[Available data]
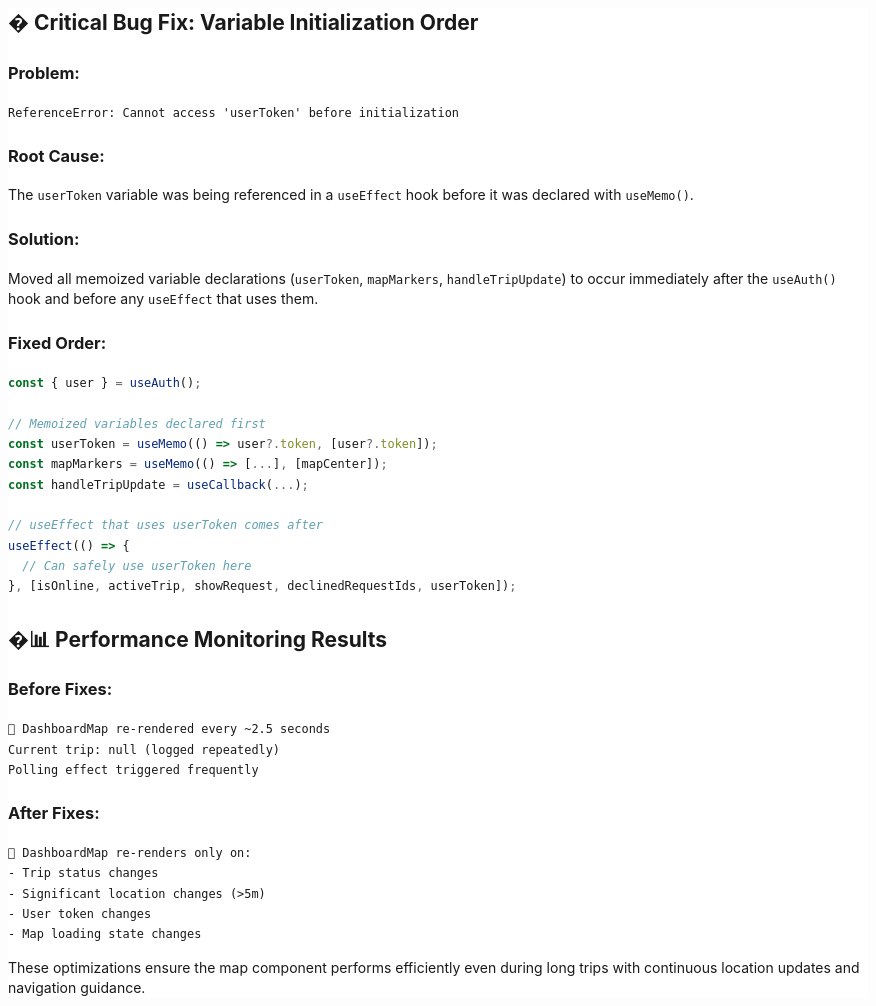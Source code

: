 ## � **Critical Bug Fix: Variable Initialization Order**

### Problem:
```
ReferenceError: Cannot access 'userToken' before initialization
```

### Root Cause:
The `userToken` variable was being referenced in a `useEffect` hook before it was declared with `useMemo()`.

### Solution:
Moved all memoized variable declarations (`userToken`, `mapMarkers`, `handleTripUpdate`) to occur immediately after the `useAuth()` hook and before any `useEffect` that uses them.

### Fixed Order:
```javascript
const { user } = useAuth();

// Memoized variables declared first
const userToken = useMemo(() => user?.token, [user?.token]);
const mapMarkers = useMemo(() => [...], [mapCenter]);
const handleTripUpdate = useCallback(...);

// useEffect that uses userToken comes after
useEffect(() => {
  // Can safely use userToken here
}, [isOnline, activeTrip, showRequest, declinedRequestIds, userToken]);
```

## �📊 Performance Monitoring Results

### Before Fixes:
```
🎯 DashboardMap re-rendered every ~2.5 seconds
Current trip: null (logged repeatedly)
Polling effect triggered frequently
```

### After Fixes:
```
🎯 DashboardMap re-renders only on:
- Trip status changes
- Significant location changes (>5m)
- User token changes
- Map loading state changes
```

These optimizations ensure the map component performs efficiently even during long trips with continuous location updates and navigation guidance.

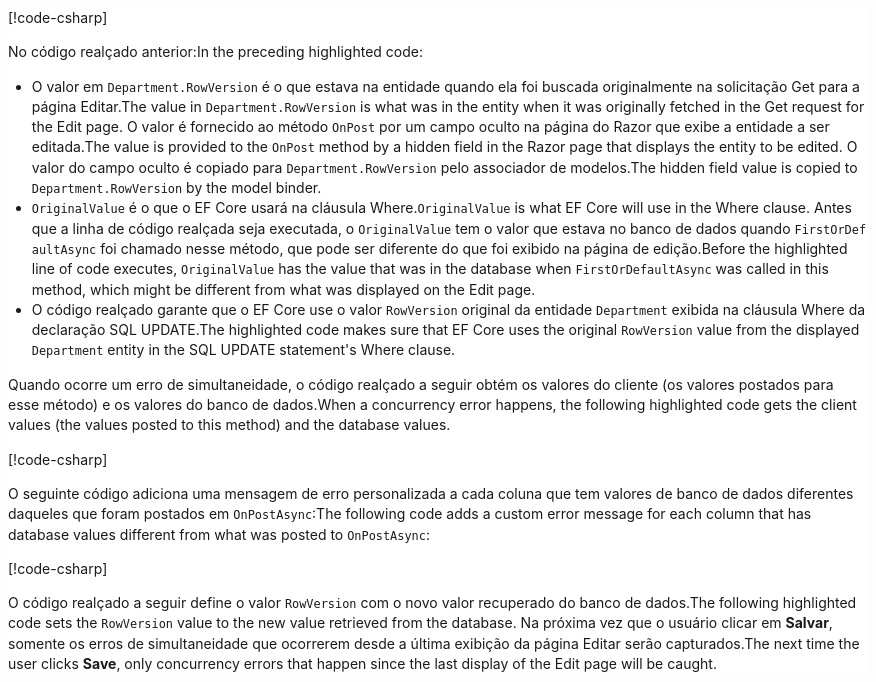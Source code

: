 [!code-csharp[](intro/samples/cu30/Pages/Departments/Edit.cshtml.cs?name=snippet_RowVersion&highlight=17-18)]

<span data-ttu-id="ea5a6-244">No código realçado anterior:</span><span class="sxs-lookup"><span data-stu-id="ea5a6-244">In the preceding highlighted code:</span></span>

* <span data-ttu-id="ea5a6-245">O valor em `Department.RowVersion` é o que estava na entidade quando ela foi buscada originalmente na solicitação Get para a página Editar.</span><span class="sxs-lookup"><span data-stu-id="ea5a6-245">The value in `Department.RowVersion` is what was in the entity when it was originally fetched in the Get request for the Edit page.</span></span> <span data-ttu-id="ea5a6-246">O valor é fornecido ao método `OnPost` por um campo oculto na página do Razor que exibe a entidade a ser editada.</span><span class="sxs-lookup"><span data-stu-id="ea5a6-246">The value is provided to the `OnPost` method by a hidden field in the Razor page that displays the entity to be edited.</span></span> <span data-ttu-id="ea5a6-247">O valor do campo oculto é copiado para `Department.RowVersion` pelo associador de modelos.</span><span class="sxs-lookup"><span data-stu-id="ea5a6-247">The hidden field value is copied to `Department.RowVersion` by the model binder.</span></span>
* <span data-ttu-id="ea5a6-248">`OriginalValue` é o que o EF Core usará na cláusula Where.</span><span class="sxs-lookup"><span data-stu-id="ea5a6-248">`OriginalValue` is what EF Core will use in the Where clause.</span></span> <span data-ttu-id="ea5a6-249">Antes que a linha de código realçada seja executada, o `OriginalValue` tem o valor que estava no banco de dados quando `FirstOrDefaultAsync` foi chamado nesse método, que pode ser diferente do que foi exibido na página de edição.</span><span class="sxs-lookup"><span data-stu-id="ea5a6-249">Before the highlighted line of code executes, `OriginalValue` has the value that was in the database when `FirstOrDefaultAsync` was called in this method, which might be different from what was displayed on the Edit page.</span></span>
* <span data-ttu-id="ea5a6-250">O código realçado garante que o EF Core use o valor `RowVersion` original da entidade `Department` exibida na cláusula Where da declaração SQL UPDATE.</span><span class="sxs-lookup"><span data-stu-id="ea5a6-250">The highlighted code makes sure that EF Core uses the original `RowVersion` value from the displayed `Department` entity in the SQL UPDATE statement's Where clause.</span></span>

<span data-ttu-id="ea5a6-251">Quando ocorre um erro de simultaneidade, o código realçado a seguir obtém os valores do cliente (os valores postados para esse método) e os valores do banco de dados.</span><span class="sxs-lookup"><span data-stu-id="ea5a6-251">When a concurrency error happens, the following highlighted code gets the client values (the values posted to this method) and the database values.</span></span>

[!code-csharp[](intro/samples/cu30/Pages/Departments/Edit.cshtml.cs?name=snippet_TryUpdateModel&highlight=14,23)]

<span data-ttu-id="ea5a6-252">O seguinte código adiciona uma mensagem de erro personalizada a cada coluna que tem valores de banco de dados diferentes daqueles que foram postados em `OnPostAsync`:</span><span class="sxs-lookup"><span data-stu-id="ea5a6-252">The following code adds a custom error message for each column that has database values different from what was posted to `OnPostAsync`:</span></span>

[!code-csharp[](intro/samples/cu30/Pages/Departments/Edit.cshtml.cs?name=snippet_Error)]

<span data-ttu-id="ea5a6-253">O código realçado a seguir define o valor `RowVersion` com o novo valor recuperado do banco de dados.</span><span class="sxs-lookup"><span data-stu-id="ea5a6-253">The following highlighted code sets the `RowVersion` value to the new value retrieved from the database.</span></span> <span data-ttu-id="ea5a6-254">Na próxima vez que o usuário clicar em **Salvar**, somente os erros de simultaneidade que ocorrerem desde a última exibição da página Editar serão capturados.</span><span class="sxs-lookup"><span data-stu-id="ea5a6-254">The next time the user clicks **Save**, only concurrency errors that happen since the last display of the Edit page will be caught.</span></span>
[/Available data]
▶ What you should do
Tell me how many lines in the entries contain the string "mapMarkers", and give nothing besides that number.

▶ Answer to the problem
2